→ **Work instruction**
If a line in the listing below includes the string "method", pull it out.

→ **Data records**
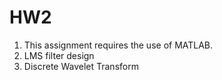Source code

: # HW2
1. This assignment requires the use of MATLAB.
2.  LMS filter design
3.  Discrete Wavelet Transform
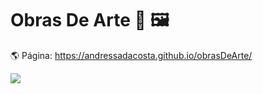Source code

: # Obras De Arte 🎨 🖼

🌎 Página: https://andressadacosta.github.io/obrasDeArte/

<img src="https://github.com/AndressaDaCosta/obrasDeArte/blob/main/Captura%20de%20Tela%202022-04-10%20a%CC%80s%2015.57.24.png?raw=true">

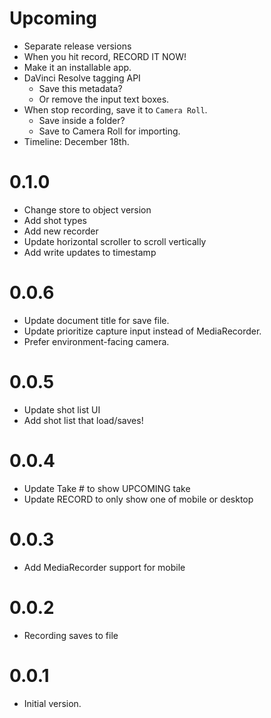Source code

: # Upcoming

- Separate release versions
- When you hit record, RECORD IT NOW!
- Make it an installable app.
- DaVinci Resolve tagging API
  - Save this metadata?
  - Or remove the input text boxes.
- When stop recording, save it to `Camera Roll`.
  - Save inside a folder?
  - Save to Camera Roll for importing.
- Timeline: December 18th.

# 0.1.0

- Change store to object version
- Add shot types
- Add new recorder
- Update horizontal scroller to scroll vertically
- Add write updates to timestamp

# 0.0.6

- Update document title for save file.
- Update prioritize capture input instead of MediaRecorder.
- Prefer environment-facing camera.

# 0.0.5

- Update shot list UI
- Add shot list that load/saves!

# 0.0.4

- Update Take # to show UPCOMING take
- Update RECORD to only show one of mobile or desktop

# 0.0.3

- Add MediaRecorder support for mobile

# 0.0.2

- Recording saves to file

# 0.0.1

- Initial version.
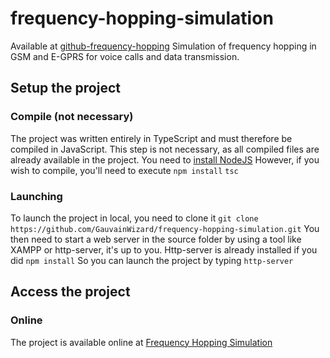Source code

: # frequency-hopping-simulation

Available at [github-frequency-hopping](https://github.com/gauvainwizard/frequency-hopping-simulation/)
Simulation of frequency hopping in GSM and E-GPRS for voice calls and data transmission.

## Setup the project

### Compile (not necessary)

The project was written entirely in TypeScript and must therefore be compiled in JavaScript. This step is not necessary, as all compiled files are already available in the project. You need to [install NodeJS](https://nodejs.org/en)
However, if you wish to compile, you'll need to execute
`npm install`
`tsc`

### Launching

To launch the project in local, you need to clone it
`git clone https://github.com/GauvainWizard/frequency-hopping-simulation.git`
You then need to start a web server in the source folder by using a tool like XAMPP or http-server, it's up to you.
Http-server is already installed if you did
`npm install`
So you can launch the project by typing
`http-server`

## Access the project

### Online

The project is available online at [Frequency Hopping Simulation](https://gauvainwizard.github.io/frequency-hopping-simulation/)
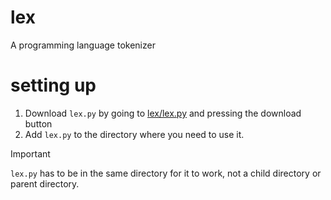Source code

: # lex
A programming language tokenizer

# setting up
1. Download `lex.py` by going to [lex/lex.py](https://github.com/Blob2763/lex/blob/main/lex.py) and pressing the download button
2. Add `lex.py` to the directory where you need to use it.
> [!IMPORTANT]  
> `lex.py` has to be in the same directory for it to work, not a child directory or parent directory.
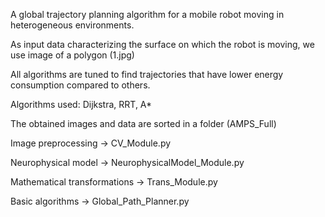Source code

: A global trajectory planning algorithm for a mobile robot moving in heterogeneous environments. 

As input data characterizing the surface on which the robot is moving, we use image of a 
polygon (1.jpg)

All algorithms are tuned to find trajectories that have lower energy consumption compared to others.

Algorithms used: Dijkstra, RRT, A*

The obtained images and data are sorted in a folder (AMPS_Full)

Image preprocessing -> CV_Module.py

Neurophysical model -> NeurophysicalModel_Module.py

Mathematical transformations -> Trans_Module.py

Basic algorithms -> Global_Path_Planner.py

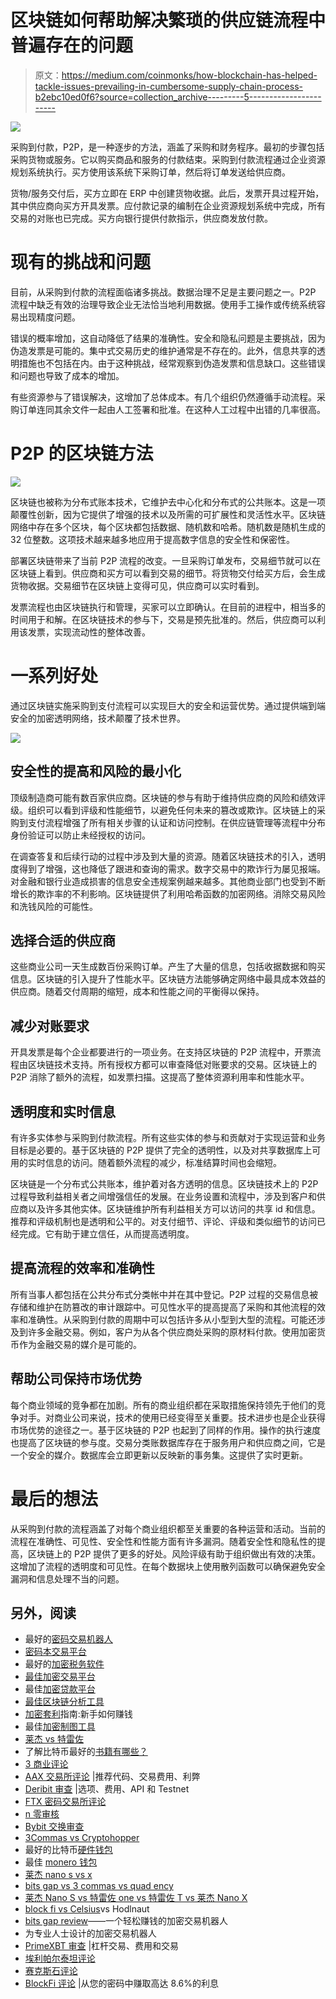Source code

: # 区块链如何帮助解决繁琐的供应链流程中普遍存在的问题

> 原文：<https://medium.com/coinmonks/how-blockchain-has-helped-tackle-issues-prevailing-in-cumbersome-supply-chain-process-b2ebc10ed0f6?source=collection_archive---------5----------------------->

![](img/7a3706ca48eb7bec5851c993cf482bba.png)

采购到付款，P2P，是一种逐步的方法，涵盖了采购和财务程序。最初的步骤包括采购货物或服务。它以购买商品和服务的付款结束。采购到付款流程通过企业资源规划系统执行。买方使用该系统下采购订单，然后将订单发送给供应商。

货物/服务交付后，买方立即在 ERP 中创建货物收据。此后，发票开具过程开始，其中供应商向买方开具发票。应付款记录的编制在企业资源规划系统中完成，所有交易的对账也已完成。买方向银行提供付款指示，供应商发放付款。

# 现有的挑战和问题

目前，从采购到付款的流程面临诸多挑战。数据治理不足是主要问题之一。P2P 流程中缺乏有效的治理导致企业无法恰当地利用数据。使用手工操作或传统系统容易出现精度问题。

错误的概率增加，这自动降低了结果的准确性。安全和隐私问题是主要挑战，因为伪造发票是可能的。集中式交易历史的维护通常是不存在的。此外，信息共享的透明措施也不包括在内。由于这种挑战，经常观察到伪造发票和信息缺口。这些错误和问题也导致了成本的增加。

有些资源参与了错误解决，这增加了总体成本。有几个组织仍然遵循手动流程。采购订单连同其余文件一起由人工签署和批准。在这种人工过程中出错的几率很高。

# P2P 的区块链方法

![](img/90a39a82caa25f8ee7c6f57e1cfb8184.png)

区块链也被称为分布式账本技术，它维护去中心化和分布式的公共账本。这是一项颠覆性创新，因为它提供了增强的技术以及所需的可扩展性和灵活性水平。区块链网络中存在多个区块，每个区块都包括数据、随机数和哈希。随机数是随机生成的 32 位整数。这项技术越来越多地应用于提高数字信息的安全性和保密性。

部署区块链带来了当前 P2P 流程的改变。一旦采购订单发布，交易细节就可以在区块链上看到。供应商和买方可以看到交易的细节。将货物交付给买方后，会生成货物收据。交易细节在区块链上变得可见，供应商可以实时看到。

发票流程也由区块链执行和管理，买家可以立即确认。在目前的进程中，相当多的时间用于和解。在区块链技术的参与下，交易是预先批准的。然后，供应商可以利用该发票，实现流动性的整体改善。

# 一系列好处

通过区块链实施采购到支付流程可以实现巨大的安全和运营优势。通过提供端到端安全的加密透明网络，技术颠覆了技术世界。

![](img/919dc13b6623fafaf0b5490488e52637.png)

## 安全性的提高和风险的最小化

顶级制造商可能有数百家供应商。区块链的参与有助于维持供应商的风险和绩效评级。组织可以看到评级和性能细节，以避免任何未来的篡改或欺诈。区块链上的采购到支付流程增强了所有相关步骤的认证和访问控制。在供应链管理等流程中分布身份验证可以防止未经授权的访问。

在调查答复和后续行动的过程中涉及到大量的资源。随着区块链技术的引入，透明度得到了增强，这也降低了跟进和查询的需求。数字交易中的欺诈行为屡见报端。对金融和银行业造成损害的信息安全违规案例越来越多。其他商业部门也受到不断增长的欺诈率的不利影响。区块链提供了利用哈希函数的加密网络。消除交易风险和洗钱风险的可能性。

## 选择合适的供应商

这些商业公司一天生成数百份采购订单。产生了大量的信息，包括收据数据和购买信息。区块链的引入提升了性能水平。区块链方法能够确定网络中最具成本效益的供应商。随着交付周期的缩短，成本和性能之间的平衡得以保持。

## 减少对账要求

开具发票是每个企业都要进行的一项业务。在支持区块链的 P2P 流程中，开票流程由区块链技术支持。所有授权方都可以审查降低对账要求的交易。区块链上的 P2P 消除了额外的流程，如发票扫描。这提高了整体资源利用率和性能水平。

## 透明度和实时信息

有许多实体参与采购到付款流程。所有这些实体的参与和贡献对于实现运营和业务目标是必要的。基于区块链的 P2P 提供了完全的透明性，以及对共享数据库上可用的实时信息的访问。随着额外流程的减少，标准结算时间也会缩短。

区块链是一个分布式公共账本，维护着对各方透明的信息。区块链技术上的 P2P 过程导致利益相关者之间增强信任的发展。在业务设置和流程中，涉及到客户和供应商以及许多其他实体。区块链维护所有利益相关方可以访问的共享 id 和信息。推荐和评级机制也是透明和公平的。对支付细节、评论、评级和类似细节的访问已经完成。它有助于建立信任，从而提高透明度。

## 提高流程的效率和准确性

所有当事人都包括在公共分布式分类帐中并在其中登记。P2P 过程的交易信息被存储和维护在防篡改的审计跟踪中。可见性水平的提高提高了采购和其他流程的效率和准确性。从采购到付款的周期中可以包括许多从小型到大型的流程。可能还涉及到许多金融交易。例如，客户为从各个供应商处采购的原材料付款。使用加密货币作为金融交易的媒介是可能的。

## 帮助公司保持市场优势

每个商业领域的竞争都在加剧。所有的商业组织都在采取措施保持领先于他们的竞争对手。对商业公司来说，技术的使用已经变得至关重要。技术进步也是企业获得市场优势的途径之一。基于区块链的 P2P 也起到了同样的作用。操作的执行速度也提高了区块链的参与度。交易分类账数据库存在于服务用户和供应商之间，它是一个安全的媒介。数据库会立即更新以反映新的事务集。这提供了实时更新。

# 最后的想法

从采购到付款的流程涵盖了对每个商业组织都至关重要的各种运营和活动。当前的流程在准确性、可见性、安全性和性能方面有许多漏洞。随着安全性和隐私性的提高，区块链上的 P2P 提供了更多的好处。风险评级有助于组织做出有效的决策。这增加了流程的透明度和可见性。在每个数据块上使用散列函数可以确保避免安全漏洞和信息处理不当的问题。

## 另外，阅读

*   最好的[密码交易机器人](/coinmonks/crypto-trading-bot-c2ffce8acb2a)
*   [密码本交易平台](/coinmonks/top-10-crypto-copy-trading-platforms-for-beginners-d0c37c7d698c)
*   最好的[加密税务软件](/coinmonks/best-crypto-tax-tool-for-my-money-72d4b430816b)
*   [最佳加密交易平台](/coinmonks/the-best-crypto-trading-platforms-in-2020-the-definitive-guide-updated-c72f8b874555)
*   最佳[加密贷款平台](/coinmonks/top-5-crypto-lending-platforms-in-2020-that-you-need-to-know-a1b675cec3fa)
*   [最佳区块链分析工具](https://bitquery.io/blog/best-blockchain-analysis-tools-and-software)
*   [加密套利](/coinmonks/crypto-arbitrage-guide-how-to-make-money-as-a-beginner-62bfe5c868f6)指南:新手如何赚钱
*   最佳[加密制图工具](/coinmonks/what-are-the-best-charting-platforms-for-cryptocurrency-trading-85aade584d80)
*   [莱杰 vs 特雷佐](/coinmonks/ledger-vs-trezor-best-hardware-wallet-to-secure-cryptocurrency-22c7a3fd391e)
*   了解比特币最好的[书籍有哪些？](/coinmonks/what-are-the-best-books-to-learn-bitcoin-409aeb9aff4b)
*   [3 商业评论](/coinmonks/3commas-review-an-excellent-crypto-trading-bot-2020-1313a58bec92)
*   [AAX 交易所评论](/coinmonks/aax-exchange-review-2021-67c5ea09330c) |推荐代码、交易费用、利弊
*   [Deribit 审查](/coinmonks/deribit-review-options-fees-apis-and-testnet-2ca16c4bbdb2) |选项、费用、API 和 Testnet
*   [FTX 密码交易所评论](/coinmonks/ftx-crypto-exchange-review-53664ac1198f)
*   [n 零审核](/coinmonks/ngrave-zero-review-c465cf8307fc)
*   [Bybit 交换审查](/coinmonks/bybit-exchange-review-dbd570019b71)
*   [3Commas vs Cryptohopper](/coinmonks/cryptohopper-vs-3commas-vs-shrimpy-a2c16095b8fe)
*   最好的比特币[硬件钱包](/coinmonks/the-best-cryptocurrency-hardware-wallets-of-2020-e28b1c124069?source=friends_link&sk=324dd9ff8556ab578d71e7ad7658ad7c)
*   最佳 [monero 钱包](https://blog.coincodecap.com/best-monero-wallets)
*   [莱杰 nano s vs x](https://blog.coincodecap.com/ledger-nano-s-vs-x)
*   [bits gap vs 3 commas vs quad ency](https://blog.coincodecap.com/bitsgap-3commas-quadency)
*   [莱杰 Nano S vs 特雷佐 one vs 特雷佐 T vs 莱杰 Nano X](https://blog.coincodecap.com/ledger-nano-s-vs-trezor-one-ledger-nano-x-trezor-t)
*   [block fi vs Celsius](/coinmonks/blockfi-vs-celsius-vs-hodlnaut-8a1cc8c26630)vs Hodlnaut
*   [bits gap review](/coinmonks/bitsgap-review-a-crypto-trading-bot-that-makes-easy-money-a5d88a336df2)——一个轻松赚钱的加密交易机器人
*   为专业人士设计的加密交易机器人
*   [PrimeXBT 审查](/coinmonks/primexbt-review-88e0815be858) |杠杆交易、费用和交易
*   [埃利帕尔泰坦评论](/coinmonks/ellipal-titan-review-85e9071dd029)
*   [赛克斯石评论](https://blog.coincodecap.com/secux-stone-hardware-wallet-review)
*   [BlockFi 评论](/coinmonks/blockfi-review-53096053c097) |从您的密码中赚取高达 8.6%的利息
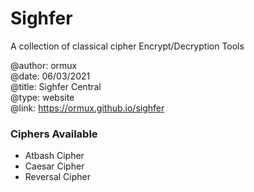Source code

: # Sighfer
A collection of classical cipher Encrypt/Decryption Tools

@author: ormux  
@date: 06/03/2021  
@title: Sighfer Central  
@type: website  
@link: https://ormux.github.io/sighfer

### Ciphers Available
* Atbash Cipher  
* Caesar Cipher  
* Reversal Cipher  

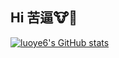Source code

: ## Hi 苦逼🐮🐴

<!--
**JiangHaiYang03/JiangHaiYang03** is a ✨ _special_ ✨ repository because its `README.md` (this file) appears on your GitHub profile.

Here are some ideas to get you started:

- 🔭 I’m currently working on ...
- 🌱 I’m currently learning ...
- 👯 I’m looking to collaborate on ...
- 🤔 I’m looking for help with ...
- 💬 Ask me about ...
- 📫 How to reach me: ...
- 😄 Pronouns: ...
- ⚡ Fun fact: ...
-->

[![luoye6's GitHub stats](https://github-readme-stats.vercel.app/api?username=JiangHaiYang03&show_icons=true&theme=radical)](https://JiangHaiYang03.github.io/)




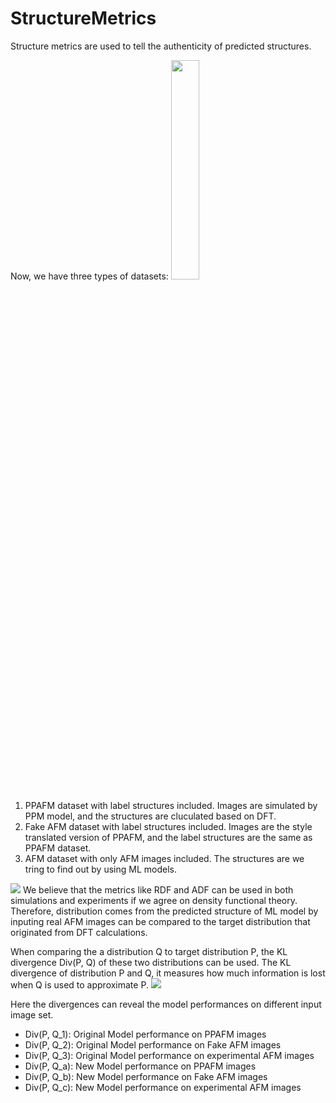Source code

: # StructureMetrics
Structure metrics are used to tell the authenticity of predicted structures. 

Now, we have three types of datasets: 
<img src='https://cdn.jsdelivr.net/gh/HuangJiaLian/DataBase0@master/uPic/2024-07-04-02-46-DataSets.png' width='30%'/>

1. PPAFM dataset with label structures included. Images are simulated by PPM model, and the structures are cluculated based on DFT.
2. Fake AFM dataset with label structures included. Images are the style translated version of PPAFM, and the label structures are the same as PPAFM dataset. 
3. AFM dataset with only AFM images included. The structures are we tring to find out by using ML models. 

![](https://cdn.jsdelivr.net/gh/HuangJiaLian/DataBase0@master/uPic/2024-07-04-02-31-Intro.png)
We believe that the metrics like RDF and ADF can be used in both simulations and experiments if we agree on density functional theory. Therefore, distribution comes from the predicted structure of ML model by inputing real AFM images can be compared to the target distribution that originated from DFT calculations.

When comparing the a distribution Q to target distribution P, the KL divergence Div(P, Q) of these two distributions can be used. The KL divergence of  distribution P and Q, it measures how much information is lost when Q is used to approximate P.
![](https://cdn.jsdelivr.net/gh/HuangJiaLian/DataBase0@master/uPic/2024-07-04-02-32-Divergence.png)

Here the divergences can reveal the model performances on different input image set. 

- Div(P, Q\_1): Original Model performance on PPAFM images 
- Div(P, Q\_2): Original Model performance on Fake AFM images 
- Div(P, Q\_3): Original Model performance on experimental AFM images 
- Div(P, Q\_a): New Model performance on PPAFM images 
- Div(P, Q\_b): New Model performance on Fake AFM images
- Div(P, Q\_c): New Model performance on experimental AFM images 
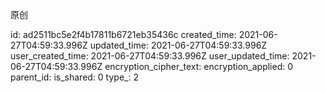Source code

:原创

id: ad2511bc5e2f4b17811b6721eb35436c
created_time: 2021-06-27T04:59:33.996Z
updated_time: 2021-06-27T04:59:33.996Z
user_created_time: 2021-06-27T04:59:33.996Z
user_updated_time: 2021-06-27T04:59:33.996Z
encryption_cipher_text: 
encryption_applied: 0
parent_id: 
is_shared: 0
type_: 2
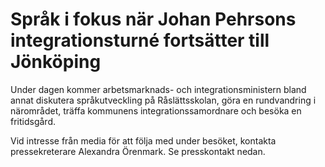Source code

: # Språk i fokus när Johan Pehrsons integrationsturné fortsätter till Jönköping

Under dagen kommer arbetsmarknads- och integrationsministern bland annat diskutera språkutveckling på Råslättsskolan, göra en rundvandring i närområdet, träffa kommunens integrationssamordnare och besöka en fritidsgård.

Vid intresse från media för att följa med under besöket, kontakta pressekreterare Alexandra Örenmark. Se presskontakt nedan.

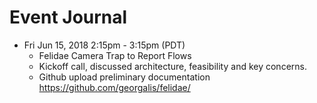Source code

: # Event Journal

* Fri Jun 15, 2018 2:15pm - 3:15pm (PDT)
  * Felidae Camera Trap to Report Flows
  * Kickoff call, discussed architecture, feasibility and key concerns.
  * Github upload preliminary documentation https://github.com/georgalis/felidae/
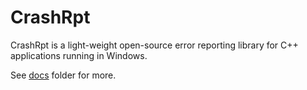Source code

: # CrashRpt
CrashRpt is a light-weight open-source error reporting library for C++ applications running in Windows.

See [docs](docs) folder for more.
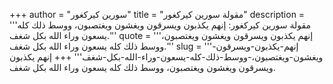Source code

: +++
author = "سورين كيركغور"
title = "مقولة سورين كيركغور"
description = '''مقولة سورين كيركغور: إنهم يكذبون ويسرقون ويغشون ويغتصبون، ووسط ذلك كله يسعون وراء الله بكل شغف.'''
quote = '''إنهم يكذبون ويسرقون ويغشون ويغتصبون، ووسط ذلك كله يسعون وراء الله بكل شغف.'''
slug = '''إنهم-يكذبون-ويسرقون-ويغشون-ويغتصبون،-ووسط-ذلك-كله-يسعون-وراء-الله-بكل-شغف'''
+++
إنهم يكذبون ويسرقون ويغشون ويغتصبون، ووسط ذلك كله يسعون وراء الله بكل شغف.
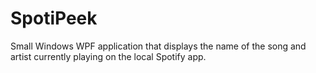# SpotiPeek
Small Windows WPF application that displays the name of the song and artist currently playing on the local Spotify app.
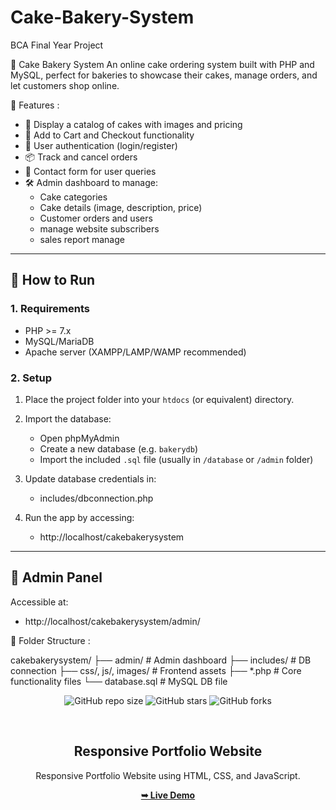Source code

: # Cake-Bakery-System
BCA Final Year Project

🎂  Cake Bakery System
An online cake ordering system built with PHP and MySQL, perfect for bakeries to showcase their cakes, manage orders, and let customers shop online.

📁 Features :

- 🧁 Display a catalog of cakes with images and pricing
- 🛒 Add to Cart and Checkout functionality
- 🔐 User authentication (login/register)
- 📦 Track and cancel orders
- 📧 Contact form for user queries
- 🛠️ Admin dashboard to manage:
  - Cake categories
  - Cake details (image, description, price)
  - Customer orders and users
  - manage website subscribers
  - sales report manage


---

## 🚀 How to Run

### 1. Requirements
- PHP >= 7.x
- MySQL/MariaDB
- Apache server (XAMPP/LAMP/WAMP recommended)


### 2. Setup
1. Place the project folder into your `htdocs` (or equivalent) directory.
2. Import the database:
   - Open phpMyAdmin
   - Create a new database (e.g. `bakerydb`)
   - Import the included `.sql` file (usually in `/database` or `/admin` folder)


3. Update database credentials in:

    - includes/dbconnection.php


4. Run the app by accessing:

   - http://localhost/cakebakerysystem


---

## 🔐 Admin Panel

Accessible at:

 - http://localhost/cakebakerysystem/admin/


 📂 Folder Structure :
 
 cakebakerysystem/
├── admin/                # Admin dashboard
├── includes/             # DB connection
├── css/, js/, images/    # Frontend assets
├── *.php                 # Core functionality files
└── database.sql          # MySQL DB file



<div align="center">
  
  ![GitHub repo size](https://img.shields.io/github/repo-size/pawantech12/portfolio-website)
  ![GitHub stars](https://img.shields.io/github/stars/pawantech12/portfolio-website?style=social)
  ![GitHub forks](https://img.shields.io/github/forks/pawantech12/portfolio-website?style=social)

  <br />

  <h2 align="center">Responsive Portfolio Website</h2>

  Responsive Portfolio Website using HTML, CSS, and JavaScript.

  <a href="https://onlinecakeshop.free.nf/"><strong>➥ Live Demo</strong></a>

</div>


 
    

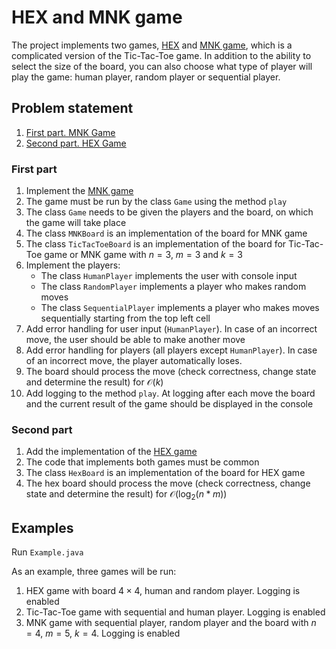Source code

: # HEX and MNK game
The project implements two games, [HEX](https://en.wikipedia.org/wiki/Hex_(board_game)) and [MNK game](https://en.wikipedia.org/wiki/M,n,k-game), which is a complicated version of the Tic-Tac-Toe game. In addition to the ability to select the size of the board, you can also choose what type of player will play the game: human player, random player or sequential player.

## Problem statement
1. [First part. MNK Game](#first-part)
2. [Second part. HEX Game](#second-part)

### First part
1. Implement the [MNK game](https://en.wikipedia.org/wiki/M,n,k-game)
2. The game must be run by the class `Game` using the method `play`
3. The class `Game` needs to be given the players and the board, on which the game will take place
4. The class `MNKBoard` is an implementation of the board for MNK game
5. The class `TicTacToeBoard` is an implementation of the board for Tic-Tac-Toe game or MNK game with $n = 3$, $m = 3$ and $k = 3$
6. Implement the players:
   + The class `HumanPlayer` implements the user with console input
   + The class `RandomPlayer` implements a player who makes random moves
   + The class `SequentialPlayer` implements a player who makes moves sequentially starting from the top left cell
7. Add error handling for user input (`HumanPlayer`). In case of an incorrect move, the user should be able to make another move
8. Add error handling for players (all players except `HumanPlayer`). In case of an incorrect move, the player automatically loses.
9. The board should process the move (check correctness, change state and determine the result) for $\mathcal{O}(k)$
10. Add logging to the method `play`. At logging after each move the board and the current result of the game should be displayed in the console

### Second part
1. Add the implementation of the [HEX game](https://en.wikipedia.org/wiki/Hex_(board_game))
2. The code that implements both games must be common
3. The class `HexBoard` is an implementation of the board for HEX game
4. The hex board should process the move (check correctness, change state and determine the result) for $\mathcal{O}(\log_{2}(n * m))$

## Examples
Run `Example.java`

As an example, three games will be run:
1. HEX game with board $4 \times 4$, human and random player. Logging is enabled
2. Tic-Tac-Toe game with sequential and human player. Logging is enabled
1. MNK game with sequential player, random player and the board with $n = 4$, $m = 5$, $k = 4$. Logging is enabled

→ **Solution to this task**
2. The game must be run by the class `Game` using the method `play`
10. Add logging to the method `play`. At logging after each move the board and the current result of the game should be displayed in the console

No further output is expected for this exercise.